The picture painted in the report is one of a protection and support system that is leaving victims and survivors out in the cold. Delays in determining victim status, failures to screen for human trafficking, penalising victims of criminal exploitation for acts that they have been forced by their exploiters to commit, among a range of other issues, are listed as key areas where the UK Government must improve.

Woven through the critiques of the UK’s anti-trafficking system is the concern that the immigration enforcement focus that the UK has adopted is causing serious harm to victims and survivors of human trafficking. Compared to the 2021 report, the 2022 edition points towards the Government’s attempts to erode protections and support. For instance, concerns voiced in the previous report around the conflation of immigration and human trafficking do not appear to have been listened to by the UK Government, but rather worsened by the passing of the Nationality & Borders Act as well as the creation of the Immigration Enforcement Competent Authority, which has been criticised by the Independent Anti-Slavery Commissioner and wider anti-trafficking sector. The refusal to provide a ‘clear route to residency for foreign victims and ensure potential foreign victims who are referred into the NRM can work’ as well as a wholly inadequate ‘leave to remain’ policy, where leave is rarely granted and when it is the duration is often only 12 months or less, is also highlighted within the report. The UK’s hostile environment policies severely hinder its ability to combat trafficking and dissuades victims from coming forward for fear of deportation. As Sir Mo Farah has bravely highlighted in talking about his own experience of being trafficked, disclosure of trafficking can take years, yet the Nationality & Borders Act means that so called ‘late’ disclosure can undermine credibility.

Rolling back protections

Similarly, one of the prioritised recommendations put forward by the US State Department is to ensure that the UK does not depart from definitions of human trafficking in international law, thereby limiting their obligations towards victims. The consequences of not being correctly identified as a victim are extremely serious: this can have a negative impact on credibility, give even greater control to an exploiter, leave someone without support or the opportunity to gain leave to remain as a survivor, at risk of destitution and removal, and vulnerable to further exploitation including re-trafficking. The recommendations include the need for the UK to ensure that the statutory definition of trafficking under the Modern Slavery Act 2015 does not require movement of the victim as an element of the crime. Already we have seen the UK government seek to enshrine a definition that requires movement in a way that risks creating confusion, raising the threshold for  identification and breaching international law. These efforts were roundly condemned in the UK House of Lords, resulting in a motion to regret concerning the Slavery and Human Trafficking (Definition of Victim) Regulations 2022 which ‘give rise to concerns that the changes will narrow the ability of victims to be identified and to access support.’

Forthcoming Modern Slavery Bill – missed opportunities?

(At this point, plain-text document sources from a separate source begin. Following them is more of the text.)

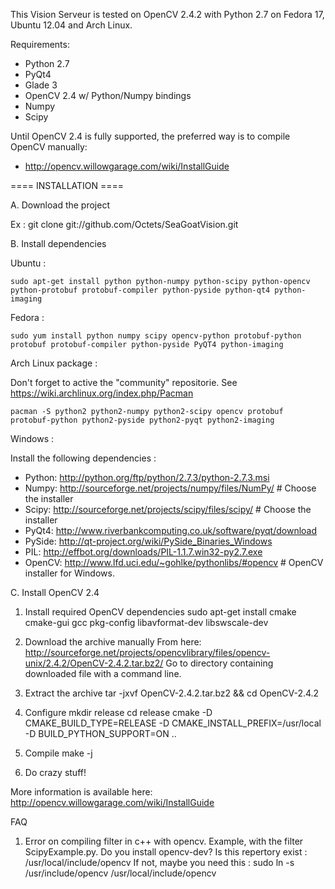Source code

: This Vision Serveur is tested on OpenCV 2.4.2 with Python 2.7 on Fedora 17, Ubuntu 12.04 and Arch Linux.

Requirements:

 - Python 2.7
 - PyQt4
 - Glade 3
 - OpenCV 2.4 w/ Python/Numpy bindings
 - Numpy
 - Scipy

Until OpenCV 2.4 is fully supported, the preferred way is to compile OpenCV manually:
 - http://opencv.willowgarage.com/wiki/InstallGuide

==== INSTALLATION ====

A. Download the project

Ex :     git clone git://github.com/Octets/SeaGoatVision.git


B. Install dependencies

Ubuntu :

    sudo apt-get install python python-numpy python-scipy python-opencv python-protobuf protobuf-compiler python-pyside python-qt4 python-imaging

Fedora :

    sudo yum install python numpy scipy opencv-python protobuf-python protobuf protobuf-compiler python-pyside PyQT4 python-imaging

Arch Linux package :

Don't forget to active the "community" repositorie. See https://wiki.archlinux.org/index.php/Pacman

    pacman -S python2 python2-numpy python2-scipy opencv protobuf protobuf-python python2-pyside python2-pyqt python2-imaging

Windows :

Install the following dependencies :

 - Python: 	http://python.org/ftp/python/2.7.3/python-2.7.3.msi
 - Numpy: 	http://sourceforge.net/projects/numpy/files/NumPy/	# Choose the installer
 - Scipy:	http://sourceforge.net/projects/scipy/files/scipy/	# Choose the installer
 - PyQt4:	http://www.riverbankcomputing.co.uk/software/pyqt/download
 - PySide: 	http://qt-project.org/wiki/PySide_Binaries_Windows
 - PIL:		http://effbot.org/downloads/PIL-1.1.7.win32-py2.7.exe
 - OpenCV: 	http://www.lfd.uci.edu/~gohlke/pythonlibs/#opencv	# OpenCV installer for Windows.

C. Install OpenCV 2.4

1. Install required OpenCV dependencies
	sudo apt-get install cmake cmake-gui gcc pkg-config libavformat-dev libswscale-dev

2. Download the archive manually 
	From here: http://sourceforge.net/projects/opencvlibrary/files/opencv-unix/2.4.2/OpenCV-2.4.2.tar.bz2/
	Go to directory containing downloaded file with a command line.
 
3. Extract the archive
	tar -jxvf OpenCV-2.4.2.tar.bz2 && cd OpenCV-2.4.2

4. Configure
	mkdir release
	cd release
	cmake -D CMAKE_BUILD_TYPE=RELEASE -D CMAKE_INSTALL_PREFIX=/usr/local -D BUILD_PYTHON_SUPPORT=ON ..

5. Compile
	make -j

6. Do crazy stuff!

More information is available here: http://opencv.willowgarage.com/wiki/InstallGuide

FAQ

1. Error on compiling filter in c++ with opencv. Example, with the filter ScipyExample.py.
Do you install opencv-dev? Is this repertory exist : /usr/local/include/opencv
If not, maybe you need this : sudo ln -s /usr/include/opencv /usr/local/include/opencv
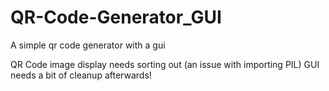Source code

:# QR-Code-Generator_GUI
A simple qr code generator with a gui

QR Code image display needs sorting out (an issue with importing PIL)
GUI needs a bit of cleanup afterwards!

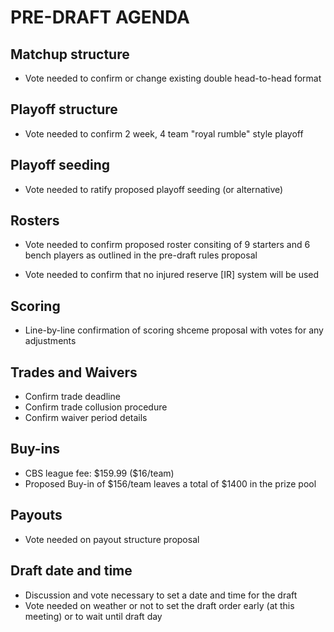 # PRE-DRAFT AGENDA

## Matchup structure

- Vote needed to confirm or change existing double head-to-head format

## Playoff structure

- Vote needed to confirm 2 week, 4 team "royal rumble" style playoff

## Playoff seeding

- Vote needed to ratify proposed playoff seeding (or alternative)

## Rosters

- Vote needed to confirm proposed roster consiting of 9 starters and 6 bench players as outlined in the pre-draft rules proposal

- Vote needed to confirm that no injured reserve [IR] system will be used

## Scoring

- Line-by-line confirmation of scoring shceme proposal with votes for any adjustments

## Trades and Waivers

- Confirm trade deadline
- Confirm trade collusion procedure
- Confirm waiver period details

## Buy-ins

- CBS league fee: \$159.99 (\$16/team)
- Proposed Buy-in of \$156/team leaves a total of $1400 in the prize pool

## Payouts

- Vote needed on payout structure proposal

## Draft date and time

- Discussion and vote necessary to set a date and time for the draft
- Vote needed on weather or not to set the draft order early (at this meeting) or to wait until draft day
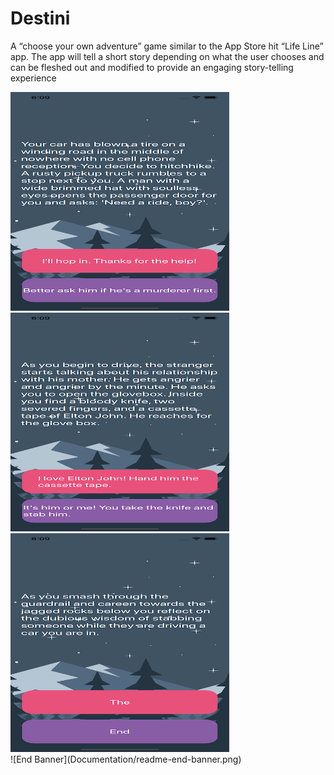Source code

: #  Destini


A “choose your own adventure” game similar to the App Store hit “Life Line” app. The app will tell a short story depending on what the user chooses and can be fleshed out and modified to provide an engaging story-telling experience


<img src="Documentation/demo1.png" alt="demo1" width="350" height="350x757">
<img src="Documentation/demo2.png" alt="demo2" width="350" height="350x757">
<img src="Documentation/demo3.png" alt="demo3" width="350" height="350x757">

<br/>
![End Banner](Documentation/readme-end-banner.png)
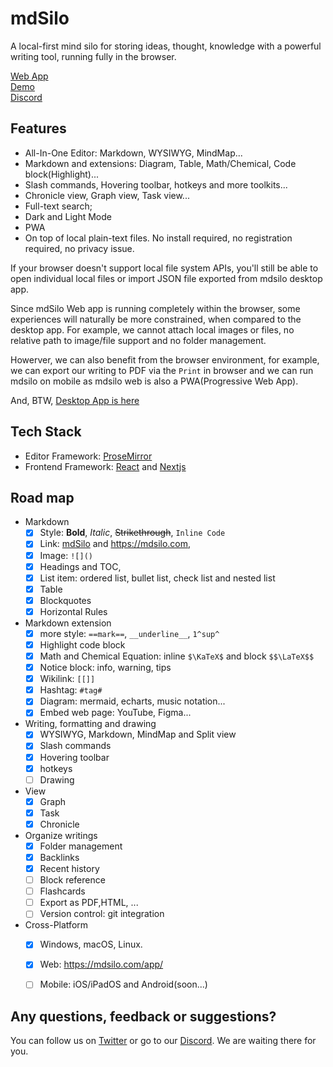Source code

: 
# mdSilo

A local-first mind silo for storing ideas, thought, knowledge with a powerful writing tool,
running fully in the browser. 

[Web App](https://mdsilo.com/app)   
[Demo](https://mdsilo.com/app/demo)    
[Discord](https://discord.gg/EXYSEHRTFt) 

## Features

- All-In-One Editor: Markdown, WYSIWYG, MindMap... 
- Markdown and extensions: Diagram, Table, Math/Chemical, Code block(Highlight)...   
- Slash commands, Hovering toolbar, hotkeys and more toolkits...   
- Chronicle view, Graph view, Task view... 
- Full-text search; 
- Dark and Light Mode  
- PWA  
- On top of local plain-text files. No install required, no registration required, no privacy issue. 

If your browser doesn't support local file system APIs, you'll still be able to open individual local files or import JSON file exported from mdsilo desktop app. 

Since mdSilo Web app is running completely within the browser, some experiences will naturally be more constrained, when compared to the desktop app. For example, we cannot attach local images or files, no relative path to image/file support and no folder management. 

Howerver, we can also benefit from the browser environment, for example, we can export our writing to PDF via the `Print` in browser and we can run mdsilo on mobile as mdsilo web is also a PWA(Progressive Web App). 

And, BTW, [Desktop App is here](https://github.com/mdSilo/mdSilo/releases) 

## Tech Stack

- Editor Framework: [ProseMirror](https://prosemirror.net/)      
- Frontend Framework: [React](https://reactjs.org/) and [Nextjs](https://nextjs.org/)

## Road map 

- Markdown
  - [X] Style: **Bold**, *Italic*, ~~Strikethrough~~, `Inline Code`
  - [X] Link: [mdSilo](https://mdsilo.com) and <https://mdsilo.com>, 
  - [X] Image: `![]()`   
  - [X] Headings and TOC, 
  - [X] List item: ordered list, bullet list, check list and nested list
  - [X] Table
  - [X] Blockquotes  
  - [X] Horizontal Rules 

- Markdown extension
  - [X] more style: `==mark==`, `__underline__`, `1^sup^`
  - [X] Highlight code block  
  - [X] Math and Chemical Equation: inline `$\KaTeX$` and block `$$\LaTeX$$` 
  - [X] Notice block: info, warning, tips 
  - [X] Wikilink: `[[]]` 
  - [X] Hashtag: `#tag#` 
  - [X] Diagram: mermaid, echarts, music notation... 
  - [X] Embed web page: YouTube, Figma... 

- Writing, formatting and drawing 
  - [X] WYSIWYG, Markdown, MindMap and Split view 
  - [X] Slash commands  
  - [X] Hovering toolbar
  - [X] hotkeys 
  - [ ] Drawing  

- View
  - [X] Graph
  - [X] Task
  - [X] Chronicle 

- Organize writings
  - [X] Folder management 
  - [X] Backlinks 
  - [X] Recent history 
  - [ ] Block reference  
  - [ ] Flashcards 
  - [ ] Export as PDF,HTML, ... 
  - [ ] Version control: git integration 

- Cross-Platform 
  - [x] Windows, macOS, Linux. 
  - [X] Web: https://mdsilo.com/app/ 
  - [ ] Mobile: iOS/iPadOS and Android(soon...)


## Any questions, feedback or suggestions?

You can follow us on [Twitter](https://twitter.com/mdsiloapp) or go to our [Discord](https://discord.gg/EXYSEHRTFt). We are waiting there for you.
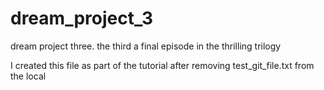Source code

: # dream_project_3
dream project three. the third a final episode in the thrilling trilogy

I created this file as part of the tutorial after removing test_git_file.txt from the local
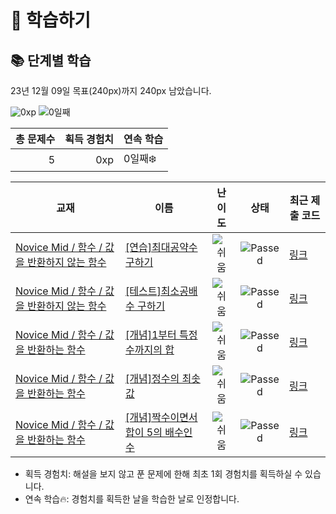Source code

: # 📖 학습하기

## 📚 단계별 학습
23년 12월 09일 목표(240px)까지 240px 남았습니다.

![0xp](https://img.shields.io/badge/EXP-0xp-%235cb85c.svg?for-the-badge)
![0일째](https://img.shields.io/badge/연속학습-0일째-%23E34F26.svg?for-the-badge)

|총 문제수|획득 경험치|연속 학습|
|---:|---:|---|
5|0xp|0일째❄️|

|교재|이름|난이도|상태|최근 제출 코드|
|---|---|:---:|:---:|---|
|[Novice Mid / 함수 / 값을 반환하지 않는 함수](https://www.codetree.ai/missions?missionId=5)|[[연습]최대공약수 구하기](https://www.codetree.ai/missions/5/problems/find-the-greatest-common-divisor)|![쉬움][easy]|![Passed][passed]|[링크](https://github.com/elenaisnanocat/codetree-TILs/blob/main/231209/%EC%B5%9C%EB%8C%80%EA%B3%B5%EC%95%BD%EC%88%98%20%EA%B5%AC%ED%95%98%EA%B8%B0/find-the-greatest-common-divisor.cpp)|
|[Novice Mid / 함수 / 값을 반환하지 않는 함수](https://www.codetree.ai/missions?missionId=5)|[[테스트]최소공배수 구하기](https://www.codetree.ai/missions/5/problems/find-the-least-common-multiple)|![쉬움][easy]|![Passed][passed]|[링크](https://github.com/elenaisnanocat/codetree-TILs/blob/main/231209/%EC%B5%9C%EC%86%8C%EA%B3%B5%EB%B0%B0%EC%88%98%20%EA%B5%AC%ED%95%98%EA%B8%B0/find-the-least-common-multiple.cpp)|
|[Novice Mid / 함수 / 값을 반환하는 함수](https://www.codetree.ai/missions?missionId=5)|[[개념]1부터 특정 수까지의 합](https://www.codetree.ai/missions/5/problems/sum-from-1-to-a-certain-number)|![쉬움][easy]|![Passed][passed]|[링크](https://github.com/elenaisnanocat/codetree-TILs/blob/main/231209/1%EB%B6%80%ED%84%B0%20%ED%8A%B9%EC%A0%95%20%EC%88%98%EA%B9%8C%EC%A7%80%EC%9D%98%20%ED%95%A9/sum-from-1-to-a-certain-number.cpp)|
|[Novice Mid / 함수 / 값을 반환하는 함수](https://www.codetree.ai/missions?missionId=5)|[[개념]정수의 최솟값](https://www.codetree.ai/missions/5/problems/minimum-value-of-an-integer)|![쉬움][easy]|![Passed][passed]|[링크](https://github.com/elenaisnanocat/codetree-TILs/blob/main/231209/%EC%A0%95%EC%88%98%EC%9D%98%20%EC%B5%9C%EC%86%9F%EA%B0%92/minimum-value-of-an-integer.cpp)|
|[Novice Mid / 함수 / 값을 반환하는 함수](https://www.codetree.ai/missions?missionId=5)|[[개념]짝수이면서 합이 5의 배수인 수](https://www.codetree.ai/missions/5/problems/an-even-number-with-a-multiple-of-5-in-the-sum)|![쉬움][easy]|![Passed][passed]|[링크](https://github.com/elenaisnanocat/codetree-TILs/blob/main/231209/%EC%A7%9D%EC%88%98%EC%9D%B4%EB%A9%B4%EC%84%9C%20%ED%95%A9%EC%9D%B4%205%EC%9D%98%20%EB%B0%B0%EC%88%98%EC%9D%B8%20%EC%88%98/an-even-number-with-a-multiple-of-5-in-the-sum.cpp)|


* 획득 경험치: 해설을 보지 않고 푼 문제에 한해 최초 1회 경험치를 획득하실 수 있습니다.
* 연속 학습:fire:: 경험치를 획득한 날을 학습한 날로 인정합니다.










[b5]: https://img.shields.io/badge/Bronze_5-%235D3E31.svg
[b4]: https://img.shields.io/badge/Bronze_4-%235D3E31.svg
[b3]: https://img.shields.io/badge/Bronze_3-%235D3E31.svg
[b2]: https://img.shields.io/badge/Bronze_2-%235D3E31.svg
[b1]: https://img.shields.io/badge/Bronze_1-%235D3E31.svg
[s5]: https://img.shields.io/badge/Silver_5-%23394960.svg
[s4]: https://img.shields.io/badge/Silver_4-%23394960.svg
[s3]: https://img.shields.io/badge/Silver_3-%23394960.svg
[s2]: https://img.shields.io/badge/Silver_2-%23394960.svg
[s1]: https://img.shields.io/badge/Silver_1-%23394960.svg
[g5]: https://img.shields.io/badge/Gold_5-%23FFC433.svg
[g4]: https://img.shields.io/badge/Gold_4-%23FFC433.svg
[g3]: https://img.shields.io/badge/Gold_3-%23FFC433.svg
[g2]: https://img.shields.io/badge/Gold_2-%23FFC433.svg
[g1]: https://img.shields.io/badge/Gold_1-%23FFC433.svg
[p5]: https://img.shields.io/badge/Platinum_5-%2376DDD8.svg
[p4]: https://img.shields.io/badge/Platinum_4-%2376DDD8.svg
[p3]: https://img.shields.io/badge/Platinum_3-%2376DDD8.svg
[p2]: https://img.shields.io/badge/Platinum_2-%2376DDD8.svg
[p1]: https://img.shields.io/badge/Platinum_1-%2376DDD8.svg
[passed]: https://img.shields.io/badge/Passed-%23009D27.svg
[failed]: https://img.shields.io/badge/Failed-%23D24D57.svg
[easy]: https://img.shields.io/badge/쉬움-%235cb85c.svg?for-the-badge
[medium]: https://img.shields.io/badge/보통-%23FFC433.svg?for-the-badge
[hard]: https://img.shields.io/badge/어려움-%23D24D57.svg?for-the-badge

The UK Government is currently taking steps towards a new Modern Slavery Bill. This provides an opportunity for the UK to demonstrate its commitment to international law by incorporating the Council of Europe for Action Against Trafficking in Human Beings (ECAT) into our national legislation, together with a commitment to retain the Anti-Trafficking Directive. Briefing on the need to scrap protections and support for victims of trafficking to push through their cruel Rwanda deportation plan, the Government is stepping further and further away from international commitments the UK was only recently proud to make, and the measures needed to retain Tier 1 status. We call on the UK Government to take this moment to implement the recommendations put forward in the 2022 TIP report, and build up, rather than strip back, the UK’s anti-trafficking system. Should the UK continue along its current trajectory, this may act as a tipping point, where the UK can no longer consider its international standing in combatting human trafficking as secure.